Richard Hoggart has been, perhaps, the best-known, and certainly the most affectionately acknowledged, British intellectual of the past sixty years. His great classic, The Uses of Literacy, provided for thousands of unsung working-class readers a wholly recognisable and tender account of their own coming-to-maturity and of the preciousness and the hardships of the life of the poor in pre-World War II Britain.
But he was far more than narrator of a neglected class. Hoggart was also a public figure of extraordinary energy and eminence. He dominated the single most important Royal Commission on broadcasting, and single-handedly he is remembered as clinching for the defence the publication of Lady Chatterley’s Lover, after which he became a leading officer and defender of the international agency protecting the culture of the very world, UNESCO.
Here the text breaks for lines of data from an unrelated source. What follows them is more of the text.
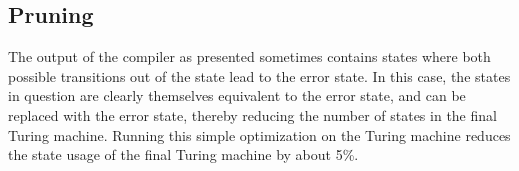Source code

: \documentclass{report}
\begin{document}
\subsection{Pruning}

The output of the compiler as presented sometimes contains states where both possible transitions out of the state lead to the error state. In this case, the states in question are clearly themselves equivalent to the error state, and can be replaced with the error state, thereby reducing the number of states in the final Turing machine. Running this simple optimization on the Turing machine reduces the state usage of the final Turing machine by about 5\%.


\end{document}
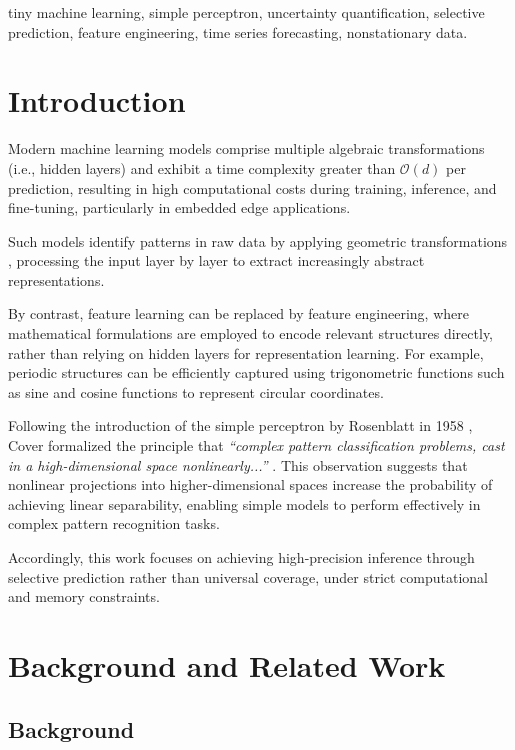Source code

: \documentclass[conference]{IEEEtran}
\begin{document}
\begin{IEEEkeywords}
tiny machine learning, simple perceptron, uncertainty quantification, selective prediction, feature engineering, time series forecasting, nonstationary data.
\end{IEEEkeywords}

\section{Introduction}

Modern machine learning models comprise multiple algebraic transformations (i.e., hidden layers) \cite{b5} and exhibit a time complexity greater than $\mathcal{O}(d)$ per prediction, resulting in high computational costs during training, inference, and fine-tuning, particularly in embedded edge applications.

Such models identify patterns in raw data by applying geometric transformations \cite{b2}, processing the input layer by layer to extract increasingly abstract representations.

By contrast, feature learning can be replaced by feature engineering, where mathematical formulations are employed to encode relevant structures directly, rather than relying on hidden layers for representation learning. For example, periodic structures can be efficiently captured using trigonometric functions such as sine and cosine functions to represent circular coordinates.

Following the introduction of the simple perceptron by Rosenblatt in 1958 \cite{b7}, Cover formalized the principle that \textit{``complex pattern classification problems, cast in a high-dimensional space nonlinearly...''} \cite{b2}. This observation suggests that nonlinear projections into higher-dimensional spaces increase the probability of achieving linear separability, enabling simple models to perform effectively in complex pattern recognition tasks.

Accordingly, this work focuses on achieving high-precision inference through selective prediction rather than universal coverage, under strict computational and memory constraints.

\section{Background and Related Work}

\subsection{Background}
\end{document}
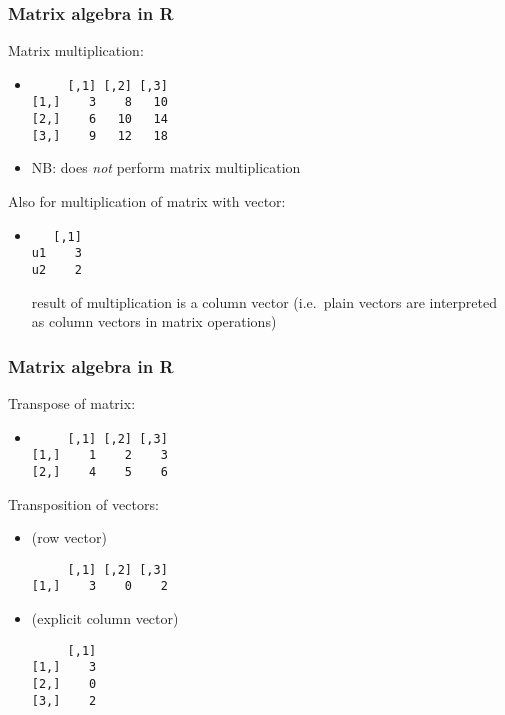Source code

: \begin{frame}[containsverbatim]
  \frametitle{Matrix algebra in R}
  
  Matrix multiplication:
  \begin{itemize}
  \item {}
    \begin{footnotesize}
\begin{verbatim}
     [,1] [,2] [,3]
[1,]    3    8   10
[2,]    6   10   14
[3,]    9   12   18
\end{verbatim}
    \end{footnotesize}
  \item NB: \counterpoint{\texttt{*}} does \emph{not} perform matrix
    multiplication
  \end{itemize}

  \gap
  Also for multiplication of matrix with vector:
  \begin{itemize}
  \item {}
    \begin{footnotesize}
\begin{verbatim}
   [,1]
u1    3
u2    2
\end{verbatim}
    \end{footnotesize}
    \itemhand result of multiplication is a column vector (i.e.\ plain vectors
    are interpreted as column vectors in matrix operations)
  \end{itemize}
\end{frame}

\begin{frame}[containsverbatim]
  \frametitle{Matrix algebra in R}
  
  Transpose of matrix:
  \begin{itemize}
  \item {}
    \begin{footnotesize}
\begin{verbatim}
     [,1] [,2] [,3]
[1,]    1    2    3
[2,]    4    5    6
\end{verbatim}
    \end{footnotesize}
  \end{itemize}

  \gap
  Transposition of vectors:
  \begin{itemize}
  \item {} (row vector)
    \begin{footnotesize}
\begin{verbatim}
     [,1] [,2] [,3]
[1,]    3    0    2
\end{verbatim}
    \end{footnotesize}
    \gap
  \item {} (explicit column vector)
    \begin{footnotesize}
\begin{verbatim}
     [,1]
[1,]    3
[2,]    0
[3,]    2
\end{verbatim}
    \end{footnotesize}
  \end{itemize}
\end{frame}


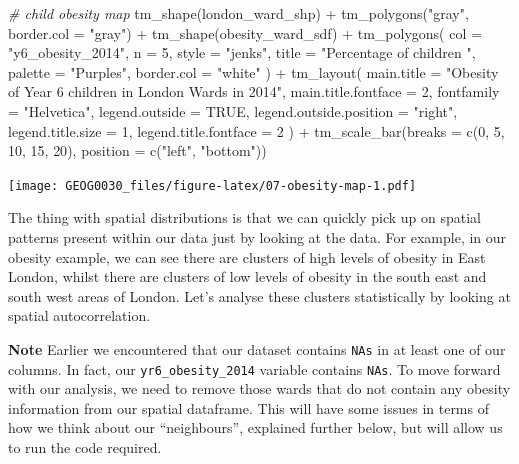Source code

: \documentclass[
]{book}
\newenvironment{Shaded}{\begin{snugshade}}{\end{snugshade}}
\newcommand{\AttributeTok}[1]{\textcolor[rgb]{0.77,0.63,0.00}{#1}}
\newcommand{\CommentTok}[1]{\textcolor[rgb]{0.56,0.35,0.01}{\textit{#1}}}
\newcommand{\ConstantTok}[1]{\textcolor[rgb]{0.00,0.00,0.00}{#1}}
\newcommand{\DecValTok}[1]{\textcolor[rgb]{0.00,0.00,0.81}{#1}}
\newcommand{\FunctionTok}[1]{\textcolor[rgb]{0.00,0.00,0.00}{#1}}
\newcommand{\NormalTok}[1]{#1}
\newcommand{\SpecialCharTok}[1]{\textcolor[rgb]{0.00,0.00,0.00}{#1}}
\newcommand{\StringTok}[1]{\textcolor[rgb]{0.31,0.60,0.02}{#1}}
\begin{document}
\begin{Shaded}
\begin{Highlighting}[]
\CommentTok{\# child obesity map}
\FunctionTok{tm\_shape}\NormalTok{(london\_ward\_shp) }\SpecialCharTok{+}
  \FunctionTok{tm\_polygons}\NormalTok{(}\StringTok{"gray"}\NormalTok{, }\AttributeTok{border.col =} \StringTok{"gray"}\NormalTok{) }\SpecialCharTok{+}
  \FunctionTok{tm\_shape}\NormalTok{(obesity\_ward\_sdf) }\SpecialCharTok{+}
  \FunctionTok{tm\_polygons}\NormalTok{(}
    \AttributeTok{col =} \StringTok{"y6\_obesity\_2014"}\NormalTok{, }\AttributeTok{n =} \DecValTok{5}\NormalTok{, }\AttributeTok{style =} \StringTok{"jenks"}\NormalTok{,}
    \AttributeTok{title =} \StringTok{"Percentage of children "}\NormalTok{, }\AttributeTok{palette =} \StringTok{"Purples"}\NormalTok{,}
    \AttributeTok{border.col =} \StringTok{"white"}
\NormalTok{  ) }\SpecialCharTok{+}
  \FunctionTok{tm\_layout}\NormalTok{(}
    \AttributeTok{main.title =} \StringTok{"Obesity of Year 6 children in London Wards in 2014"}\NormalTok{,}
    \AttributeTok{main.title.fontface =} \DecValTok{2}\NormalTok{, }\AttributeTok{fontfamily =} \StringTok{"Helvetica"}\NormalTok{,}
    \AttributeTok{legend.outside =} \ConstantTok{TRUE}\NormalTok{,}
    \AttributeTok{legend.outside.position =} \StringTok{"right"}\NormalTok{,}
    \AttributeTok{legend.title.size =} \DecValTok{1}\NormalTok{,}
    \AttributeTok{legend.title.fontface =} \DecValTok{2}
\NormalTok{  ) }\SpecialCharTok{+}
  \FunctionTok{tm\_scale\_bar}\NormalTok{(}\AttributeTok{breaks =} \FunctionTok{c}\NormalTok{(}\DecValTok{0}\NormalTok{, }\DecValTok{5}\NormalTok{, }\DecValTok{10}\NormalTok{, }\DecValTok{15}\NormalTok{, }\DecValTok{20}\NormalTok{), }\AttributeTok{position =} \FunctionTok{c}\NormalTok{(}\StringTok{"left"}\NormalTok{, }\StringTok{"bottom"}\NormalTok{))}
\end{Highlighting}
\end{Shaded}

\texttt{[image: GEOG0030\_files/figure-latex/07-obesity-map-1.pdf]}

The thing with spatial distributions is that we can quickly pick up on spatial patterns present within our data just by looking at the data. For example, in our obesity example, we can see there are clusters of high levels of obesity in East London, whilst there are clusters of low levels of obesity in the south east and south west areas of London. Let's analyse these clusters statistically by looking at spatial autocorrelation.

\textbf{Note}
Earlier we encountered that our dataset contains \texttt{NAs} in at least one of our columns. In fact, our \texttt{yr6\_obesity\_2014} variable contains \texttt{NAs}. To move forward with our analysis, we need to remove those wards that do not contain any obesity information from our spatial dataframe. This will have some issues in terms of how we think about our ``neighbours'', explained further below, but will allow us to run the code required.
\end{document}
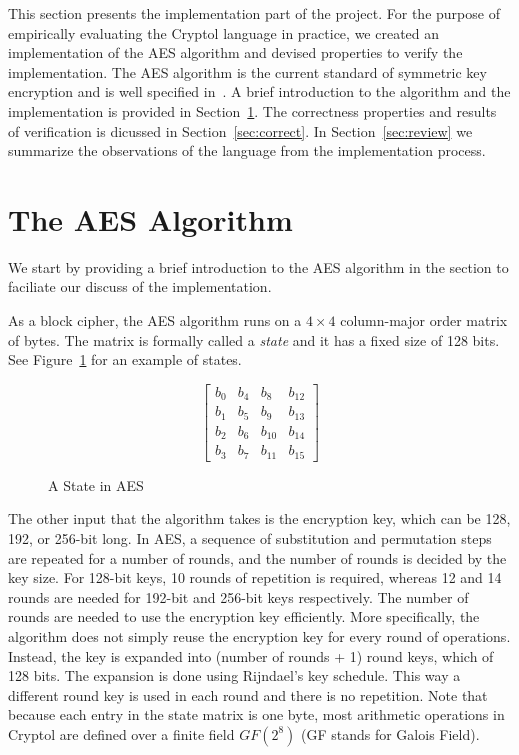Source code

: \documentclass[a4paper, notitlepage]{report}
\begin{document}
This section presents the implementation part of the project. For the purpose of
empirically evaluating the Cryptol language in practice, we created an implementation
of the AES algorithm and devised properties to verify the implementation.
The AES algorithm is the current standard of symmetric key
encryption and is well specified in~\cite{standard2001announcing}. A brief introduction
to the algorithm and the implementation is provided in Section~\ref{sec:aes}.
The correctness properties and results of verification is dicussed in
Section~\ref{sec:correct}. In Section~\ref{sec:review} we summarize the observations
of the language from the implementation process. 

\section{The AES Algorithm}
\label{sec:aes}

We start by providing a brief introduction to the AES algorithm in the section
to faciliate our discuss of the implementation.

As a block cipher, the AES
algorithm runs on a $4 \times 4$ column-major order matrix of bytes.
The matrix is formally called a \emph{state} and it has a fixed size of 128 bits.
See Figure~\ref{fig:state} for an example of states.

\begin{figure}
  \begin{center}
    \begin{equation}
      \begin{bmatrix}
        b_0 & b_4 & b_8 & b_{12} \\
        b_1 & b_5 & b_9 & b_{13} \\
        b_2 & b_6 & b_{10} & b_{14} \\
        b_3 & b_7 & b_{11} & b_{15} 
      \end{bmatrix}
    \end{equation}
  \end{center}
  \caption{A State in AES}
  \label{fig:state}
\end{figure}

The other input that the algorithm takes is the encryption key, which can be 128, 192,
or 256-bit long. In AES, a sequence of substitution and permutation steps are repeated
for a number of rounds, and the number of rounds is decided by the key size.
For 128-bit keys, 10 rounds of repetition is required, whereas 12 and 14 rounds are
needed for 192-bit and 256-bit keys respectively. The number of rounds are needed
to use the encryption key efficiently. More specifically, the algorithm does not
simply reuse the encryption key for every round of operations. Instead, the key is
expanded into (number of rounds + 1) round keys, which of 128 bits. The expansion
is done using Rijndael's key schedule. This way a different round key is used in
each round and there is no repetition. Note that because each entry in the state
matrix is one byte, most arithmetic operations in Cryptol are defined over a finite
field $GF(2^8)$ (GF stands for Galois Field).
\end{document}
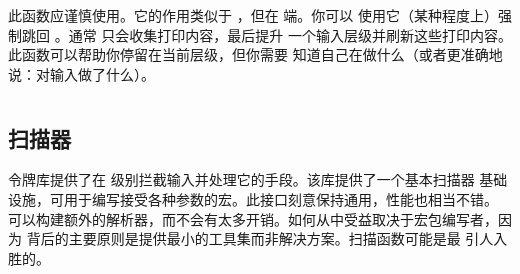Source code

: 
此函数应谨慎使用。它的作用类似于 ，但在 \LUA 端。你可以
使用它（某种程度上）强制跳回 \TEX。通常 \LUA 只会收集打印内容，最后提升
一个输入层级并刷新这些打印内容。此函数可以帮助你停留在当前层级，但你需要
知道自己在做什么（或者更准确地说：\TEX 对输入做了什么）。

\section{}

\subsection{扫描器}



令牌库提供了在 \LUA 级别拦截输入并处理它的手段。该库提供了一个基本扫描器
基础设施，可用于编写接受各种参数的宏。此接口刻意保持通用，性能也相当不错。
可以构建额外的解析器，而不会有太多开销。如何从中受益取决于宏包编写者，因为
\LUATEX 背后的主要原则是提供最小的工具集而非解决方案。扫描函数可能是最
引人入胜的。

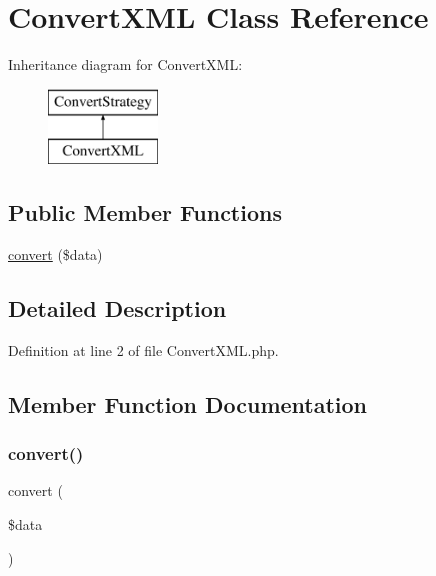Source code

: \hypertarget{class_convert_x_m_l}{}\section{Convert\+X\+ML Class Reference}
\label{class_convert_x_m_l}
Inheritance diagram for Convert\+X\+ML\+:\begin{figure}[H]
\begin{center}
\leavevmode
\includegraphics[height=2.000000cm]{class_convert_x_m_l}
\end{center}
\end{figure}
\subsection*{Public Member Functions}
\begin{DoxyCompactItemize}
\item 
\hyperlink{class_convert_x_m_l_a41444ea294bbd35a6c07ef4e9faeae10}{convert} (\$data)
\end{DoxyCompactItemize}


\subsection{Detailed Description}


Definition at line 2 of file Convert\+X\+M\+L.\+php.



\subsection{Member Function Documentation}
\hypertarget{class_convert_x_m_l_a41444ea294bbd35a6c07ef4e9faeae10}{}\label{class_convert_x_m_l_a41444ea294bbd35a6c07ef4e9faeae10} 
\subsubsection{\texorpdfstring{convert()}{convert()}}
{\footnotesize\ttfamily convert (\begin{DoxyParamCaption}\item[{}]{\$data }\end{DoxyParamCaption})}

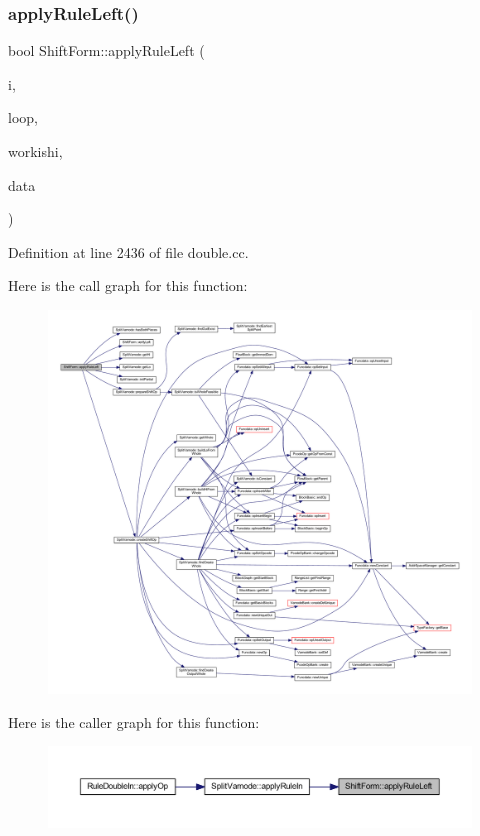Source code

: \subsubsection{\texorpdfstring{applyRuleLeft()}{applyRuleLeft()}}
{\footnotesize\ttfamily bool Shift\+Form\+::apply\+Rule\+Left (\begin{DoxyParamCaption}\item[{\mbox{\hyperlink{class_split_varnode}{Split\+Varnode}} \&}]{i,  }\item[{\mbox{\hyperlink{class_pcode_op}{Pcode\+Op}} $\ast$}]{loop,  }\item[{bool}]{workishi,  }\item[{\mbox{\hyperlink{class_funcdata}{Funcdata}} \&}]{data }\end{DoxyParamCaption})}



Definition at line 2436 of file double.\+cc.

Here is the call graph for this function\+:
\nopagebreak
\begin{figure}[H]
\begin{center}
\leavevmode
\includegraphics[width=350pt]{class_shift_form_ac9a219e016a167cfd28280c8a9cd8520_cgraph}
\end{center}
\end{figure}
Here is the caller graph for this function\+:
\nopagebreak
\begin{figure}[H]
\begin{center}
\leavevmode
\includegraphics[width=350pt]{class_shift_form_ac9a219e016a167cfd28280c8a9cd8520_icgraph}
\end{center}
\end{figure}
\mbox{\label{class_shift_form_a2e6fa85729963eb0c4ae531edcc38d45}}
This is the first biography of this amazing man. It seeks to tie together in a single narrative life and work, to settle Hoggart in the great happiness of a fulfilled family life and in the astonishing achievements of his public and professional career, considering each of his books in detail, and following him through the long and hard labours of his different public and academic offices.
Fred Inglis tells this gripping tale of a figure of great significance to anyone who cherishes the stuff of culture, and tells it vividly and directly. It is a tale of a good man with which to edify the present, and to teach us of all that now threatens our best national (and international) forms of expression: our art, our culture, ourselves.